Q : Une guitare non jouée se dégrade
Si la guitare ne quitte pas l’atelier de son créateur, elle a toutes les chances de bien vieillir, en subissant seulement la tension des cordes qui se traduira par une compression transversale des fibres de la table devant le chevalet et une distension derrière. On peut raisonnablement penser que, contrairement à une machine composée de pièces en mouvement, l’instrument se comporte tout aussi bien s’il n’est pas joué. Ajoutons que certains bois de table d’une même espèce, comme épicéa, sapin, Western Red Cedar, présentent une texture variable : forte s’il s’agit d’un bois de fin d’automne, formant des veines sombres, importantes, bien marquées, beaucoup plus denses et résistantes que s’agissant d’un bois de printemps, aux cellules à parois minces et souples.
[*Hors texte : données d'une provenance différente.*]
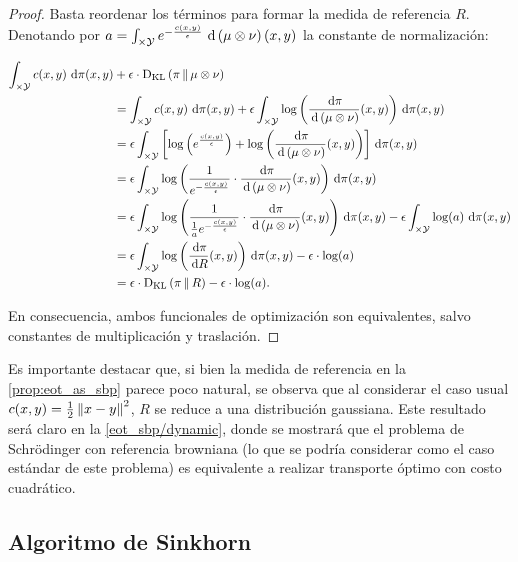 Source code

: \begin{proof}

	Basta reordenar los términos para formar la medida de referencia $R$. Denotando por $a=\int_{\times\mathcal{Y}} e^{-\frac{c(x,y)}{\epsilon}}\,\operatorname{d}\!\,\left(\mu\otimes\nu\right)(x,y)$ la constante de normalización:

	\begin{align*}
		\int_{\xspace\times\yspace} c(x,y) \d\pi(x,y) &+ \epsilon\cdot\KL{\pi}{\mu\otimes\nu}\\
		&= \int_{\xspace\times\yspace} c(x,y) \d\pi(x,y) + \epsilon \int_{\xspace\times\yspace} \log\parent{\frac{\d\pi}{\d\,\parent{\mu\otimes\nu}}(x,y)} \d\pi(x,y)\\
		&= \epsilon \int_{\xspace\times\yspace} \rparent{\log\parent{e^{\frac{c(x,y)}{\epsilon}}} + \log\parent{\frac{\d\pi}{\d\,\parent{\mu\otimes\nu}}(x,y)}} \d\pi(x,y)\\
		&= \epsilon \int_{\xspace\times\yspace} \log\parent{\frac{1}{e^{-\frac{c(x,y)}{\epsilon}}}\cdot\frac{\d\pi}{\d\,\parent{\mu\otimes\nu}}(x,y)} \d\pi(x,y)\\
		&= \epsilon \int_{\xspace\times\yspace} \log\parent{\frac{1}{\frac{1}{a}e^{-\frac{c(x,y)}{\epsilon}}}\cdot\frac{\d\pi}{\d\,\parent{\mu\otimes\nu}}(x,y)}\d\pi(x,y) - \epsilon\int_{\xspace\times\yspace} \log(a) \d\pi(x,y)\\
		&=\epsilon\int_{\xspace\times\yspace}\log\parent{\frac{\d\pi}{\d R}(x,y)}\d\pi(x,y)- \epsilon\cdot\log(a)\\
		&= \epsilon\cdot \KL{\pi}{R} - \epsilon\cdot\log(a).
	\end{align*}

	En consecuencia, ambos funcionales de optimización son equivalentes, salvo constantes de multiplicación y traslación.
	
\end{proof}

Es importante destacar que, si bien la medida de referencia en la \autoref{prop:eot_as_sbp} parece poco natural, se observa que al considerar el caso usual $c(x,y)=\frac{1}{2}\left\lVert x-y \right\rVert^2$, $R$ se reduce a una distribución gaussiana. Este resultado será claro en la \autoref{eot_sbp/dynamic}, donde se mostrará que el problema de Schrödinger con referencia browniana (lo que se podría considerar como el caso estándar de este problema) es equivalente a realizar transporte óptimo con costo cuadrático.

\subsection{Algoritmo de Sinkhorn}
\label{eot_sbp/static_sbp/sinkhorn}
Ces veines dures d’automne, quand le climat et le terrain sont propices, confèrent au bois une résistance mécanique plus importante ; c’est une armature naturelle qui permet à la table de bien résister dans le temps, et donc à l’instrument de garder ses qualités. Mais le problème n’est pas si simple, car le luthier est amené à travailler ses bois jusqu’à la limite de leur résistance à la déformation. C’est à ce point critique qu’il obtiendra un instrument sensible, doté d’un son souple, ample et facile à faire vibrer. Trop épaisse ou trop barrée, la table donnera des graves pauvres (toutes choses égales d’ailleurs), qui manqueront de corps, et des aigus secs, sans moelleux. Un peu trop fine ou peu barrée, la table donnera un peu trop de graves ; on aura alors du moelleux, mais une sonorité sombre, obscure, dont la voix, dans la polyphonie, se détachera mal. De plus, l’instrument sera assez fragile, instable dans le temps, avec une sonorité « versatile », qu’il soit joué fréquemment ou non.